You see the different variations of evil in the movies as well. You have lawful evil (Darth Vader), neutral evil (Bane), and chaotic evil (The Joker). But those aren’t typically the types of evil we encounter in daily life. You don’t see people vaporizing planets, threatening to blow up a city with a nuclear bomb, or breaking a pool cue in half and letting two guys fight it out. The evil that you see in the movies is actually sadism. And there are examples of sadism in real life, for sure—15% of the prison population is incarcerated for a murder conviction. Some bad dudes. But most of us do not come in contact with people who are sadists—people who experience joy in other people’s pain. The types of evil you might find in daily life are like the people who engage in character assassination—a subtle whisper campaign to get someone denied pay or promotion.
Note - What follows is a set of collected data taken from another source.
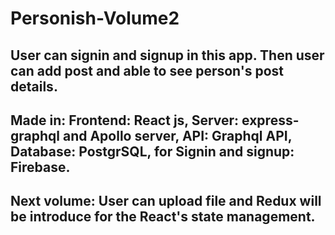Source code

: # Personish-Volume2

## User can signin and signup in this app. Then user can add post and able to see person's post details. 

## Made in: Frontend: React js, Server: express-graphql and Apollo server, API: Graphql API, Database: PostgrSQL, for Signin and signup: Firebase. 

## Next volume: User can upload file and Redux will be introduce for the React's state management. 
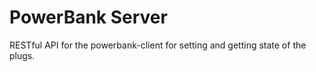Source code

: # PowerBank Server

RESTful API for the powerbank-client for setting and getting state of the plugs.
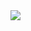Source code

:<img src="https://capsule-render.vercel.app/api?type=waving&color=auto&height=300&section=header&text=just%20Do%20It!!&fontSize=57" />

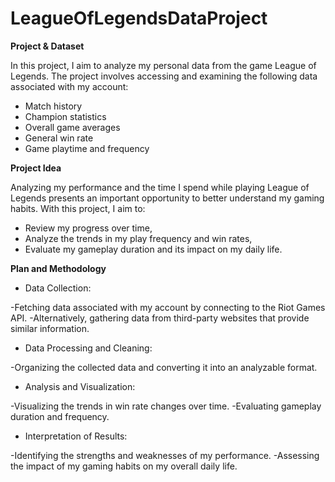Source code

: # LeagueOfLegendsDataProject


**Project & Dataset**

In this project, I aim to analyze my personal data from the game League of Legends. The project involves accessing and examining the following data associated with my account:

* Match history
* Champion statistics
* Overall game averages
* General win rate
* Game playtime and frequency


**Project Idea**   

Analyzing my performance and the time I spend while playing League of Legends presents an important opportunity to better understand my gaming habits. With this project, I aim to:

* Review my progress over time,
* Analyze the trends in my play frequency and win rates,
* Evaluate my gameplay duration and its impact on my daily life.



**Plan and Methodology**  

* Data Collection:
  
-Fetching data associated with my account by connecting to the Riot Games API.
-Alternatively, gathering data from third-party websites that provide similar information.

* Data Processing and Cleaning:
  
-Organizing the collected data and converting it into an analyzable format.

* Analysis and Visualization:
  
-Visualizing the trends in win rate changes over time.
-Evaluating gameplay duration and frequency.

* Interpretation of Results:
  
-Identifying the strengths and weaknesses of my performance.
-Assessing the impact of my gaming habits on my overall daily life.

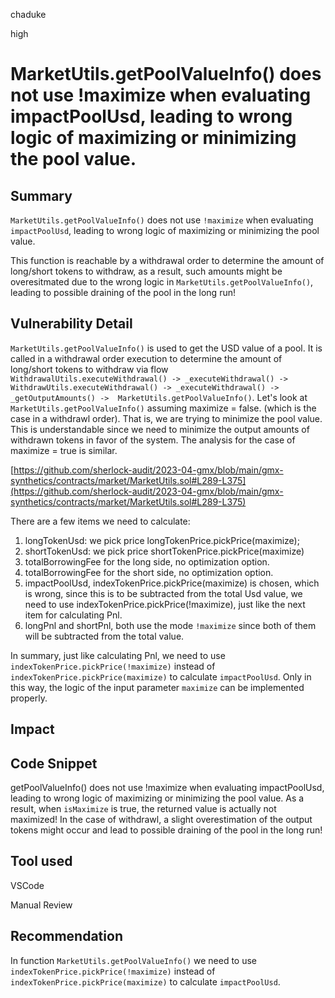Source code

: chaduke

high

# MarketUtils.getPoolValueInfo() does not use !maximize when evaluating impactPoolUsd, leading to wrong logic of maximizing or minimizing the pool value.

## Summary
``MarketUtils.getPoolValueInfo()`` does not use ``!maximize`` when evaluating ``impactPoolUsd``, leading to wrong logic of maximizing or minimizing the pool value.

This function is reachable by a withdrawal order to determine the amount of long/short tokens to withdraw, as a result, such amounts might be overesitmated due to the wrong logic in ``MarketUtils.getPoolValueInfo()``, leading to possible draining of the pool in the long run!

## Vulnerability Detail
``MarketUtils.getPoolValueInfo()`` is used to get the USD value of a pool. It is called in a withdrawal order execution to determine the amount of long/short tokens to withdraw via flow ``WithdrawalUtils.executeWithdrawal() -> _executeWithdrawal() -> WithdrawUtils.executeWithdrawal() -> _executeWithdrawal() -> _getOutputAmounts() ->  MarketUtils.getPoolValueInfo()``. Let's look at ``MarketUtils.getPoolValueInfo()`` assuming maximize = false. (which is the case in a withdrawl order). That is, we are trying to minimize the pool value. This is understandable since we need to minimize the output amounts of withdrawn tokens in favor of the system. The analysis for the case of maximize = true is similar. 

[https://github.com/sherlock-audit/2023-04-gmx/blob/main/gmx-synthetics/contracts/market/MarketUtils.sol#L289-L375](https://github.com/sherlock-audit/2023-04-gmx/blob/main/gmx-synthetics/contracts/market/MarketUtils.sol#L289-L375)

There are a few items we need to calculate: 

1. longTokenUsd: we pick price longTokenPrice.pickPrice(maximize);
2. shortTokenUsd: we pick price shortTokenPrice.pickPrice(maximize)
3. totalBorrowingFee for the long side, no optimization option.
4. totalBorrowingFee for the short side, no optimization option.
5. impactPoolUsd, indexTokenPrice.pickPrice(maximize) is chosen, which is wrong, since this is to be subtracted from the total Usd value, we need to use  indexTokenPrice.pickPrice(!maximize), just like the next item for calculating Pnl.
6. longPnl and shortPnl, both use the mode ``!maximize`` since both of them will be subtracted from the total value. 

In summary, just like calculating Pnl, we need to use ``indexTokenPrice.pickPrice(!maximize)`` instead of ``indexTokenPrice.pickPrice(maximize)`` to calculate ``impactPoolUsd``. Only in this way, the logic of the input parameter ``maximize`` can be implemented properly.

## Impact

## Code Snippet
getPoolValueInfo() does not use !maximize when evaluating impactPoolUsd, leading to wrong logic of maximizing or minimizing the pool value. As a result, when ``isMaximize`` is true, the returned value is actually not maximized! In the case of withdrawl, a slight overestimation of the output tokens might occur and lead to  possible draining of the pool in the long run!


## Tool used
VSCode

Manual Review

## Recommendation
In function ``MarketUtils.getPoolValueInfo()``
we need to use ``indexTokenPrice.pickPrice(!maximize)`` instead of ``indexTokenPrice.pickPrice(maximize)`` to calculate ``impactPoolUsd``.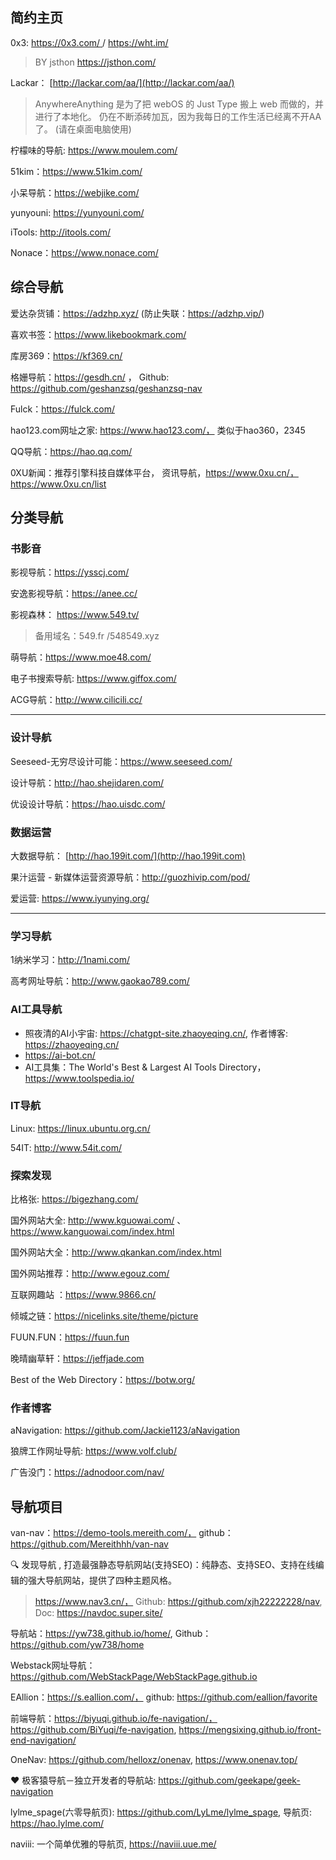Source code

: ## 简约主页

0x3: [https://0x3.com/ ](https://0x3.com)  / https://wht.im/  

> BY jsthon https://jsthon.com/

Lackar： [http://lackar.com/aa/](http://lackar.com/aa/)

> AnywhereAnything 是为了把 webOS 的 Just Type 搬上 web 而做的，并进行了本地化。 仍在不断添砖加瓦，因为我每日的工作生活已经离不开AA了。 (请在桌面电脑使用)

柠檬味的导航: https://www.moulem.com/

51kim：https://www.51kim.com/

小呆导航：https://webjike.com/

yunyouni: https://yunyouni.com/

iTools: http://itools.com/

Nonace：https://www.nonace.com/

## 综合导航

爱达杂货铺：https://adzhp.xyz/ (防止失联：https://adzhp.vip/)

喜欢书签：https://www.likebookmark.com/

库房369：https://kf369.cn/

格姗导航：https://gesdh.cn/  ， Github: https://github.com/geshanzsq/geshanzsq-nav

Fulck：https://fulck.com/

hao123.com网址之家: https://www.hao123.com/， 类似于hao360，2345

QQ导航：https://hao.qq.com/

0XU新闻：推荐引擎科技自媒体平台， 资讯导航，https://www.0xu.cn/， https://www.0xu.cn/list

## 分类导航

### 书影音

影视导航：https://ysscj.com/

安逸影视导航：https://anee.cc/

影视森林： https://www.549.tv/

> 备用域名：549.fr /548549.xyz

萌导航：https://www.moe48.com/

电子书搜索导航: https://www.giffox.com/

ACG导航：http://www.cilicili.cc/

----

### 设计导航

Seeseed-无穷尽设计可能：https://www.seeseed.com/

设计导航：http://hao.shejidaren.com/

优设设计导航：https://hao.uisdc.com/

### 数据运营

大数据导航： [http://hao.199it.com/](http://hao.199it.com)

果汁运营 - 新媒体运营资源导航：http://guozhivip.com/pod/

爱运营: https://www.iyunying.org/

----

### 学习导航

1纳米学习：http://1nami.com/

高考网址导航：http://www.gaokao789.com/

### AI工具导航

- 照夜清的AI小宇宙: https://chatgpt-site.zhaoyeqing.cn/, 作者博客: https://zhaoyeqing.cn/
- https://ai-bot.cn/
- AI工具集：The World's Best & Largest AI Tools Directory，https://www.toolspedia.io/

### IT导航

Linux: https://linux.ubuntu.org.cn/

54IT: http://www.54it.com/

### 探索发现

比格张: https://bigezhang.com/

国外网站大全: http://www.kguowai.com/ 、https://www.kanguowai.com/index.html

国外网站大全：http://www.qkankan.com/index.html

国外网站推荐：http://www.egouz.com/

互联网趣站 ：https://www.9866.cn/

倾城之链：https://nicelinks.site/theme/picture

FUUN.FUN：https://fuun.fun

晚晴幽草轩：https://jeffjade.com

Best of the Web Directory：https://botw.org/

### 作者博客

aNavigation: https://github.com/Jackie1123/aNavigation

狼牌工作网址导航: https://www.volf.club/

广告没门：https://adnodoor.com/nav/

## 导航项目

van-nav：https://demo-tools.mereith.com/， github：https://github.com/Mereithhh/van-nav

🔍 发现导航 , 打造最强静态导航网站(支持SEO)：纯静态、支持SEO、支持在线编辑的强大导航网站，提供了四种主题风格。

> https://www.nav3.cn/， Github: https://github.com/xjh22222228/nav, Doc: https://navdoc.super.site/

导航站：https://yw738.github.io/home/, Github： https://github.com/yw738/home

Webstack网址导航：https://github.com/WebStackPage/WebStackPage.github.io

EAllion：https://s.eallion.com/， github: https://github.com/eallion/favorite

前端导航：https://biyuqi.github.io/fe-navigation/， https://github.com/BiYuqi/fe-navigation, https://mengsixing.github.io/front-end-navigation/

OneNav: https://github.com/helloxz/onenav, https://www.onenav.top/

❤️ 极客猿导航－独立开发者的导航站: https://github.com/geekape/geek-navigation

lylme_spage(六零导航页): https://github.com/LyLme/lylme_spage, 导航页: https://hao.lylme.com/

naviii: 一个简单优雅的导航页, https://naviii.uue.me/

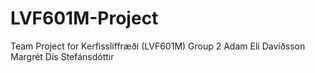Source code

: # LVF601M-Project
Team Project for Kerfisslíffræði (LVF601M)
Group 2
Adam Elí Davíðsson
Margrét Dís Stefánsdóttir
Those people will go to hell, too, along with the murderers.
I have arrived at my own definition of evil, which I think is the correct definition:
Hatred of the good for being good.
Let’s use Jeff Bezos as a straw man. I think he is the second-richest person in the world, or something like that. I have run into people—seriously—who refuse to order off of Amazon because they “don’t want to make Jeff Bezos any richer.” This always makes me smile, because when you order something off of Amazon, you’re making him poorer. For years, the retail business was being run at a loss, and was being subsidized by the profitable cloud business. But beyond that, why not be happy for Jeff Bezos? He came up with a time-saving invention. You can sit in your air-conditioned house and order pretty much any item in existence, and save yourself an hour drive to and from Target, standing in line at the checkout with the screaming babies. Internet retailing is one of the greatest time-saving inventions ever, and Amazon perfected it. Maybe you should…send him a thank-you note? Do you remember all the negative press that Bezos got for launching into space, how this super-rich jackass was going up in a rocket that was shaped like a giant dildo? Do you remember (you probably don’t) when people assembled a makeshift guillotine outside of his place in D.C.? How people compared him unfavorably to Dr. Evil, with his bald head and droopy eyelid? Most recently, he commissioned a giant fucking yacht to be built, and got a bunch of negative press around that. It’s not as if he hasn’t given to charity—he wrote a big, unconditional $10 billion check to fight climate change, which of course, appeased nobody.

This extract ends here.